Last week I went through the process to upgrade a vCloud Director for Service Providers environment to version 9.5.0.2. All seemed to go well with the upgrade. However, after all was said and done, the vCloud Director web page portal failed to open. It would partially load… but then failed.
I seem to recall this happening at some point in the past but couldn’t remember the root cause/fix nor could I find it documented on my blog. So… time to dig into the logs.
The watchdog log showed the cell services recyling over and over.
[root@vcdcell1 logs]# tail -f vmware-vcd-watchdog.log
2019-03-22 11:25:25 | WARN | Server status returned HTTP/1.1 404
2019-03-22 11:26:25 | ALERT | vmware-vcd-cell is dead but /var/run/vmware-vcd-cell.pid exists, attempting to restart it
2019-03-22 11:26:33 | INFO | Started vmware-vcd-cell (pid=10238)
2019-03-22 11:26:36 | WARN | Server status returned HTTP/1.1 404
2019-03-22 11:27:36 | ALERT | vmware-vcd-cell is dead but /var/run/vmware-vcd-cell.pid exists, attempting to restart it
2019-03-22 11:27:43 | INFO | Started vmware-vcd-cell (pid=10827)
2019-03-22 11:27:46 | WARN | Server status returned HTTP/1.1 404
2019-03-22 11:28:46 | ALERT | vmware-vcd-cell is dead but /var/run/vmware-vcd-cell.pid exists, attempting to restart it
The cell log showed a problem with Transfer Server Storage. Error starting application: Unable to create marker file in the transfer spooling area
[root@vcdcell1 logs]# tail -f cell.log
Application Initialization: ‘com.vmware.vcloud.networking-server’ 20% complete. Subsystem ‘com.vmware.vcloud.common-cell-impl’ started
Application Initialization: ‘com.vmware.vcloud.common.core’ 12% complete.
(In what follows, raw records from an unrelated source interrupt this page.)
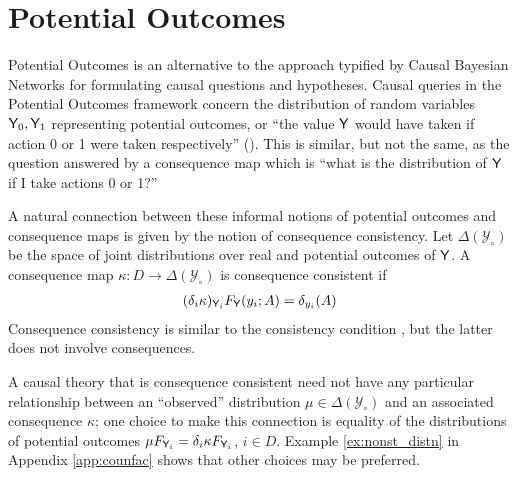 
\section{Potential Outcomes}

Potential Outcomes is an alternative to the approach typified by Causal Bayesian Networks for formulating causal questions and hypotheses. Causal queries in the Potential Outcomes framework concern the distribution of random variables $\mathsf{Y}_0, \mathsf{Y}_1$ representing potential outcomes, or ``the value $\mathsf{Y}$ would have taken if action 0 or 1 were taken respectively'' (\cite{hernan_causal_2018}). This is similar, but not the same, as the question answered by a consequence map which is ``what is the distribution of $\mathsf{Y}$ if I take actions 0 or 1?''

A natural connection between these informal notions of potential outcomes and consequence maps is given by the notion of consequence consistency. Let $\Delta(\mathcal{Y}_\circ)$ be the space of joint distributions over real and potential outcomes of $\mathsf{Y}$. A consequence map $\kappa:D\to \Delta(\mathcal{Y}_\circ)$ is consequence consistent if
\begin{align}
    (\delta_i\kappa)_{\mathsf{Y}_i} F_{\mathsf{Y}} (y_i;A)=\delta_{y_i}(A) \label{eq:oc_consist}
\end{align} 
Consequence consistency is similar to the consistency condition \citep{richardson2013single}, but the latter does not involve consequences.

A causal theory that is consequence consistent need not have any particular relationship between an ``observed'' distribution $\mu\in \Delta(\mathcal{Y}_\circ)$ and an associated consequence $\kappa$; one choice to make this connection is equality of the distributions of potential outcomes $\mu F_{\mathsf{Y}_i} = \delta_i \kappa F_{\mathsf{Y}_i}$, $i\in D$. Example \ref{ex:nonst_distn} in Appendix \ref{app:counfac} shows that other choices may be preferred.


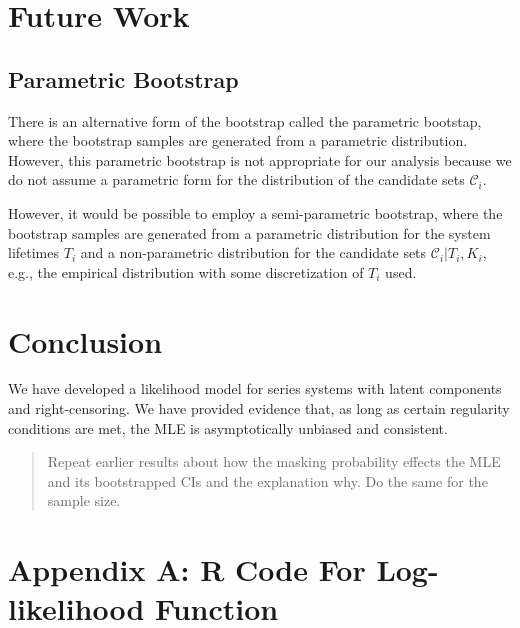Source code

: \documentclass[
]{article}
\begin{document}
\hypertarget{future-work}{%
\section{Future Work}\label{future-work}}

\hypertarget{parametric-bootstrap}{%
\subsection{Parametric Bootstrap}\label{parametric-bootstrap}}

There is an alternative form of the bootstrap called the parametric
bootstap, where the bootstrap samples are generated from a parametric
distribution. However, this parametric bootstrap is not appropriate for
our analysis because we do not assume a parametric form for the
distribution of the candidate sets \(\mathcal{C}_i\).

However, it would be possible to employ a semi-parametric bootstrap,
where the bootstrap samples are generated from a parametric distribution
for the system lifetimes \(T_i\) and a non-parametric distribution for
the candidate sets \(\mathcal{C}_i | T_i, K_i\), e.g., the empirical
distribution with some discretization of \(T_i\) used.

\hypertarget{conclusion}{%
\section{Conclusion}\label{conclusion}}

We have developed a likelihood model for series systems with latent
components and right-censoring. We have provided evidence that, as long
as certain regularity conditions are met, the MLE is asymptotically
unbiased and consistent.

\begin{quote}
Repeat earlier results about how the masking probability effects the MLE
and its bootstrapped CIs and the explanation why. Do the same for the
sample size.
\end{quote}

\hypertarget{appendix-a-r-code-for-log-likelihood-function}{%
\section*{Appendix A: R Code For Log-likelihood
Function}\label{appendix-a-r-code-for-log-likelihood-function}}
\end{document}
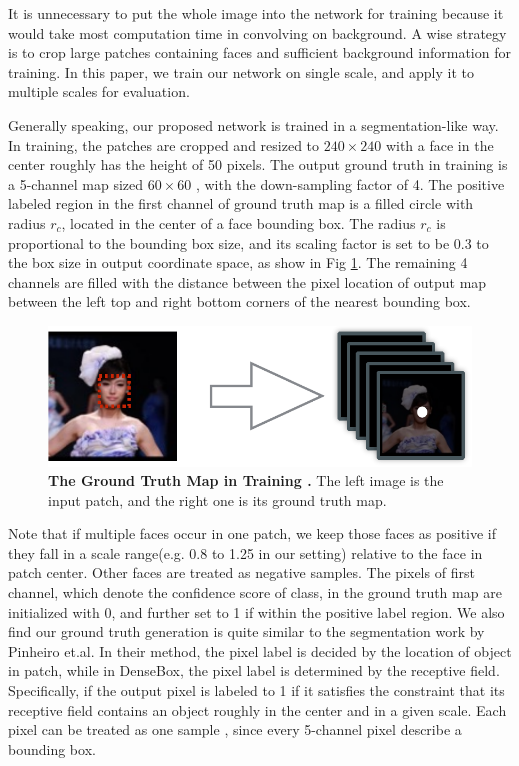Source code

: It is unnecessary to put the whole image into the network for training because it would take most computation time in convolving on background. A wise strategy is to crop large patches containing faces and sufficient background information for training. In this paper, we train our network on single scale, and apply it to multiple scales for evaluation. 

Generally speaking, our proposed network is trained in a segmentation-like way.   In training, the patches are cropped and resized to $240 \times 240$ with a face in the center roughly has the height of 50 pixels. The output ground truth in training is a 5-channel map sized $60 \times 60 $ , with the down-sampling factor of 4. The positive labeled region in the first channel of ground truth map is a filled circle with radius $r_c$, located in the center of a face bounding box. The radius $r_c$ is proportional to the bounding box size, and its scaling factor is set to be 0.3 to the box size in output coordinate space, as show in Fig \ref{fig:fig_gt}. The remaining 4 channels are filled with the distance between the pixel location of output map between the left top and right bottom corners of the nearest bounding box.  


	\begin{figure}[!hbtp]
	\centering
	 \includegraphics[scale=0.55]{figures/figure2-crop.pdf}
	\caption{\textbf{The Ground Truth Map in Training .} The left image is the input patch, and the right one is its ground truth map. }
	\label{fig:fig_gt}
	\end{figure}

Note that if multiple faces occur in one patch, we keep those faces as positive if they fall in a scale range(e.g. 0.8 to 1.25 in our setting) relative to the face in patch center. Other faces are treated as negative samples. The pixels of first channel, which denote the confidence score of class, in the ground truth map are initialized with 0, and further set to 1 if within the positive label region.  We also find our ground truth generation is quite similar to the segmentation work\cite{pinheiro2015learning} by Pinheiro et.al.   In their method, the pixel label is decided by the location of object in patch, while in DenseBox, the pixel label is determined by the receptive field. Specifically, if the output pixel is labeled to 1 if it satisfies the constraint that its receptive field contains an object roughly in the center and in a given scale. Each pixel can be treated as one sample , since every 5-channel pixel describe a bounding box.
Subsystem ‘com.vmware.vcloud.common-util’ started
Application Initialization: ‘com.vmware.vcloud.cloud-proxy-server’ 42% complete. Subsystem ‘com.vmware.vcloud.common-util’ started
Application Initialization: ‘com.vmware.vcloud.networking-server’ 40% complete. Subsystem ‘com.vmware.vcloud.common-util’ started
Application Initialization: ‘com.vmware.vcloud.cloud-proxy-server’ 57% complete. Subsystem ‘com.vmware.vcloud.cloud-proxy-services’ started
Application Initialization: ‘com.vmware.vcloud.common.core’ 16% complete. Subsystem ‘com.vmware.vcloud.api-framework’ started
Application Initialization: ‘com.vmware.vcloud.cloud-proxy-server’ 71% complete. Subsystem ‘com.vmware.vcloud.hybrid-networking’ started
Application Initialization: ‘com.vmware.vcloud.cloud-proxy-server’ 85% complete. Subsystem ‘com.vmware.vcloud.hbr-aware-plugin’ started
Application Initialization: ‘com.vmware.vcloud.cloud-proxy-server’ 100% complete. Subsystem ‘com.vmware.vcloud.cloud-proxy-web’ started
Application Initialization: ‘com.vmware.vcloud.cloud-proxy-server’ complete.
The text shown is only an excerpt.